- Exercise directions -
Copy out exactly the stretch below, from the line with "搬離 & VC & 22" through the line with "of the Anderson-Acceleration", both included; the pictures stay out.

- Data supplied -
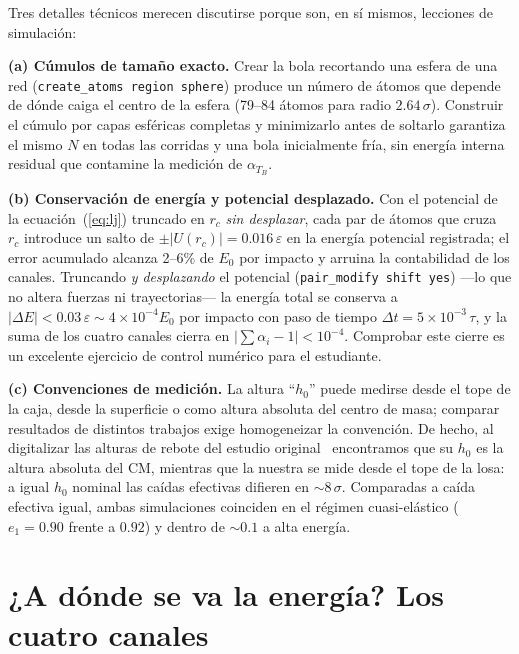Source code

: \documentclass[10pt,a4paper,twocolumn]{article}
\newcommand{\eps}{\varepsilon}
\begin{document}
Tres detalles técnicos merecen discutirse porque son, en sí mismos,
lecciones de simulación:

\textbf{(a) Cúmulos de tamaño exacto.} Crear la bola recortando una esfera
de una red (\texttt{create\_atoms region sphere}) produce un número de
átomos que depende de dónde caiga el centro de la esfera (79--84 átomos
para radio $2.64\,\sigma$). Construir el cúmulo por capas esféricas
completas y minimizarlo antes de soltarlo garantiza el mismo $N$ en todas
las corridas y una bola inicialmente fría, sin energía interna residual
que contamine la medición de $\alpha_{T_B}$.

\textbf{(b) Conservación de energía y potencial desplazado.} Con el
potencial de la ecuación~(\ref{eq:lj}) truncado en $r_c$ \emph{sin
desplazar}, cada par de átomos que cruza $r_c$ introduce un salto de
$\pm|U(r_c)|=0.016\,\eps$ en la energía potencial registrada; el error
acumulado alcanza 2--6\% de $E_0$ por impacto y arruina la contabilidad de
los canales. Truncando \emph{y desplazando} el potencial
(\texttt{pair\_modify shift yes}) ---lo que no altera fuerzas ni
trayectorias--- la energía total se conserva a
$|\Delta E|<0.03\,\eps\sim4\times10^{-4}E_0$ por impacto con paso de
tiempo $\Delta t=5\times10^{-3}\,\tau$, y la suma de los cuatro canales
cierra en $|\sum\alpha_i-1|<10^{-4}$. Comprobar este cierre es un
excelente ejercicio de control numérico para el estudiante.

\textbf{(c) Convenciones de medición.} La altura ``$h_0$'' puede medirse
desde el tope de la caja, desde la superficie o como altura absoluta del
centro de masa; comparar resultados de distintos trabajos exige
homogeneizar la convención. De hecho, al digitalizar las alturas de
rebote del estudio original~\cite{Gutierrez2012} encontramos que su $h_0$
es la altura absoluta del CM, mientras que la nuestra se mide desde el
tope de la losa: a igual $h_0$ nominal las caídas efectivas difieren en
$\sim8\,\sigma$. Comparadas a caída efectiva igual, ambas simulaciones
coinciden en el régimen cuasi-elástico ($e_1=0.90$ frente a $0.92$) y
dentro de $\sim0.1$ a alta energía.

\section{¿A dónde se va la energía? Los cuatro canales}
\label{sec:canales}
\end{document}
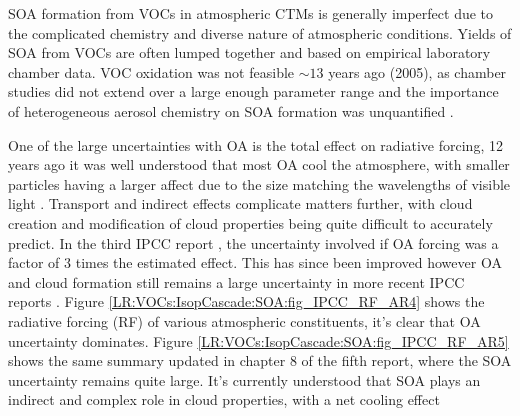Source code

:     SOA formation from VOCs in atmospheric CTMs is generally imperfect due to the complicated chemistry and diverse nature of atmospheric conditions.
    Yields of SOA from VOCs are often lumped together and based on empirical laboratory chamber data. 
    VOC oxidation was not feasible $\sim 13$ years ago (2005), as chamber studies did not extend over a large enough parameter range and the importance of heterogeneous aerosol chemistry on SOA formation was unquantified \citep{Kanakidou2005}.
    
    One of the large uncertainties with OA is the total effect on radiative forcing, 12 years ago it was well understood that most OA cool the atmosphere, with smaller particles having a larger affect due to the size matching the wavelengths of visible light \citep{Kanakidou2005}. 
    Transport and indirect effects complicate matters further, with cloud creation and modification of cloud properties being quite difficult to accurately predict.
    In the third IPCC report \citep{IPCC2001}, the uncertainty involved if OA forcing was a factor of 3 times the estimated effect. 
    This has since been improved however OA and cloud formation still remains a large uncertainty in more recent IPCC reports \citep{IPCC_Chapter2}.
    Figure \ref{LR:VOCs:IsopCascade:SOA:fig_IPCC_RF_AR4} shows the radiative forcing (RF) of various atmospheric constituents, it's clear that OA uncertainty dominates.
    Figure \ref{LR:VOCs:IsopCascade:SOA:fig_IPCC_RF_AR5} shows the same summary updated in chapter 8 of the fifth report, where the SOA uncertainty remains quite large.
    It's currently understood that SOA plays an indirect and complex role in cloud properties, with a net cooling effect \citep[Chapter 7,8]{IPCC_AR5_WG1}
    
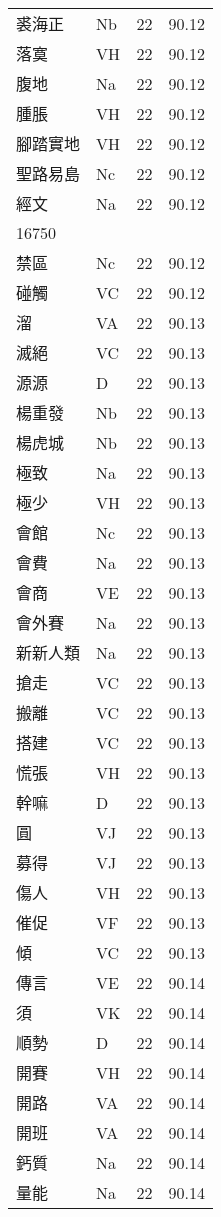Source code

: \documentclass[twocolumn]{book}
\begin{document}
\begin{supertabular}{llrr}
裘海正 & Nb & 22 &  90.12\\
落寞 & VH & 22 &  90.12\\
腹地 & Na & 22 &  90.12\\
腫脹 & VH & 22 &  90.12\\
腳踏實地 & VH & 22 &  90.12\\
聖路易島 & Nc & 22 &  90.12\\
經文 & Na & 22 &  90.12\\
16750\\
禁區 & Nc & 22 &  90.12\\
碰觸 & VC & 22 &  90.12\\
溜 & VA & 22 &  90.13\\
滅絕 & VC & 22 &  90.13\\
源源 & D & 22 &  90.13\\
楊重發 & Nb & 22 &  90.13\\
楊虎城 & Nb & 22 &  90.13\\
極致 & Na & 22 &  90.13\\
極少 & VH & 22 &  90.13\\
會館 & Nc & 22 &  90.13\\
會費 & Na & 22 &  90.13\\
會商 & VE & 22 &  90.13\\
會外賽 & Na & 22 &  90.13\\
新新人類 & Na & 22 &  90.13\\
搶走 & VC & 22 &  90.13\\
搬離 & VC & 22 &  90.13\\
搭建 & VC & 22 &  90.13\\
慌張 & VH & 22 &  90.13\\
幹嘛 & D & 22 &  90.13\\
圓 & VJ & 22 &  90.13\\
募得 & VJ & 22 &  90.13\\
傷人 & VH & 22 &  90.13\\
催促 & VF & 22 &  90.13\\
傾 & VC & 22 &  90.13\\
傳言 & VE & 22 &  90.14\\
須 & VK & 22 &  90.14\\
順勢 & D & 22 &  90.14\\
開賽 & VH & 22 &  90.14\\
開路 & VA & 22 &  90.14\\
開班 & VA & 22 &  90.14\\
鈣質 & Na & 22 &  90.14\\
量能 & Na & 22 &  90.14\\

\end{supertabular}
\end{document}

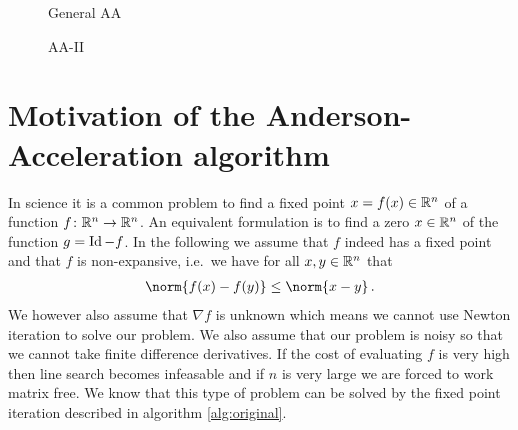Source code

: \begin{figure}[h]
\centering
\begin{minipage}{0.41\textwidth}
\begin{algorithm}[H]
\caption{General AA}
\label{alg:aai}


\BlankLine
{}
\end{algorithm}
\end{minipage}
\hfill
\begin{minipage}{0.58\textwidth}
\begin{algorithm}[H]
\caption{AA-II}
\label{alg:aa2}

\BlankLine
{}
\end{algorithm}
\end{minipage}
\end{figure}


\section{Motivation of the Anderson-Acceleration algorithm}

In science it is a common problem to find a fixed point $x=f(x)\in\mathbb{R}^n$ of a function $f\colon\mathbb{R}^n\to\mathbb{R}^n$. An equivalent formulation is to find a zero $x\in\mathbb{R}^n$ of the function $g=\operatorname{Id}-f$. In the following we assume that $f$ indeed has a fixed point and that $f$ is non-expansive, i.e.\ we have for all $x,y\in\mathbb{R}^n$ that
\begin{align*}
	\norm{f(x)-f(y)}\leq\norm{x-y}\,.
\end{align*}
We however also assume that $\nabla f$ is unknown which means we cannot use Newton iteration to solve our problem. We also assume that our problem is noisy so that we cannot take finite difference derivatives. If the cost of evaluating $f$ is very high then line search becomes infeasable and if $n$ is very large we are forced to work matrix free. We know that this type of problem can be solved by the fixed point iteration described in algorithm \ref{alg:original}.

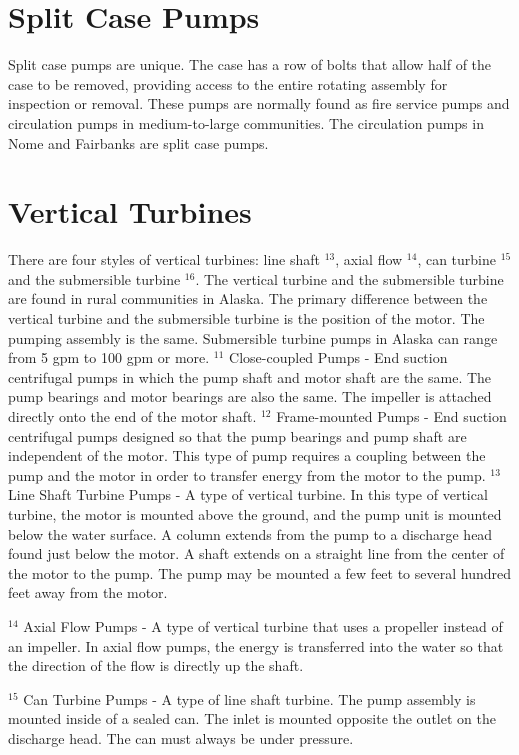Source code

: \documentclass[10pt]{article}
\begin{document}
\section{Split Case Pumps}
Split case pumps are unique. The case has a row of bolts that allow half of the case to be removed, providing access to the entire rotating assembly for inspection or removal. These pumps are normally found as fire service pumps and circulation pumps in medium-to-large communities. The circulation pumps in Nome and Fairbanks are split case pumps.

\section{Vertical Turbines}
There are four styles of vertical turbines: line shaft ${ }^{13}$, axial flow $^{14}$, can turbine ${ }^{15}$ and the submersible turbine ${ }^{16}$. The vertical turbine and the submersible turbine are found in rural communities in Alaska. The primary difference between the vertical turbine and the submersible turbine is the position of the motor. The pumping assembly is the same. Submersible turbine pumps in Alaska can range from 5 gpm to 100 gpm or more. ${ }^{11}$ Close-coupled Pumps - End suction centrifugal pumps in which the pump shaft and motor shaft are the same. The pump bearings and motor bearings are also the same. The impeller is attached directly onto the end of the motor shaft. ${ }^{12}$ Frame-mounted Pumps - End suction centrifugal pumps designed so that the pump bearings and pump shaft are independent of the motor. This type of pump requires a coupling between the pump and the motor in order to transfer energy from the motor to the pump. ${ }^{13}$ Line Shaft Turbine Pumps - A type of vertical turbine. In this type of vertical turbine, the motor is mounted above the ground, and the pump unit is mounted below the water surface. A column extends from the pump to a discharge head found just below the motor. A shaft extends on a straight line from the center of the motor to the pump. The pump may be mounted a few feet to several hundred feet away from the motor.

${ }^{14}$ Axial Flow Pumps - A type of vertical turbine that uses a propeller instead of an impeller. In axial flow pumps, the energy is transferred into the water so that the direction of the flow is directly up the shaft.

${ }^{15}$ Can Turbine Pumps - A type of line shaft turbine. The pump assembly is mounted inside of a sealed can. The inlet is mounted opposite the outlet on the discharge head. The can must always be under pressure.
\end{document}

- Output for this exercise -
搬離 & VC & 22 &  90.13\\
搭建 & VC & 22 &  90.13\\
慌張 & VH & 22 &  90.13\\
幹嘛 & D & 22 &  90.13\\
圓 & VJ & 22 &  90.13\\
募得 & VJ & 22 &  90.13\\
傷人 & VH & 22 &  90.13\\
催促 & VF & 22 &  90.13\\
傾 & VC & 22 &  90.13\\
傳言 & VE & 22 &  90.14\\
須 & VK & 22 &  90.14\\
順勢 & D & 22 &  90.14\\
開賽 & VH & 22 &  90.14\\
開路 & VA & 22 &  90.14\\
開班 & VA & 22 &  90.14\\
鈣質 & Na & 22 &  90.14\\
量能 & Na & 22 &  90.14\\

\end{supertabular}
\end{document}

Source code

: \begin{figure}[h]
\centering
\begin{minipage}{0.41\textwidth}
\begin{algorithm}[H]
\caption{General AA}
\label{alg:aai}


\BlankLine
{}
\end{algorithm}
\end{minipage}
\hfill
\begin{minipage}{0.58\textwidth}
\begin{algorithm}[H]
\caption{AA-II}
\label{alg:aa2}

\BlankLine
{}
\end{algorithm}
\end{minipage}
\end{figure}


\section{Motivation of the Anderson-Acceleration algorithm}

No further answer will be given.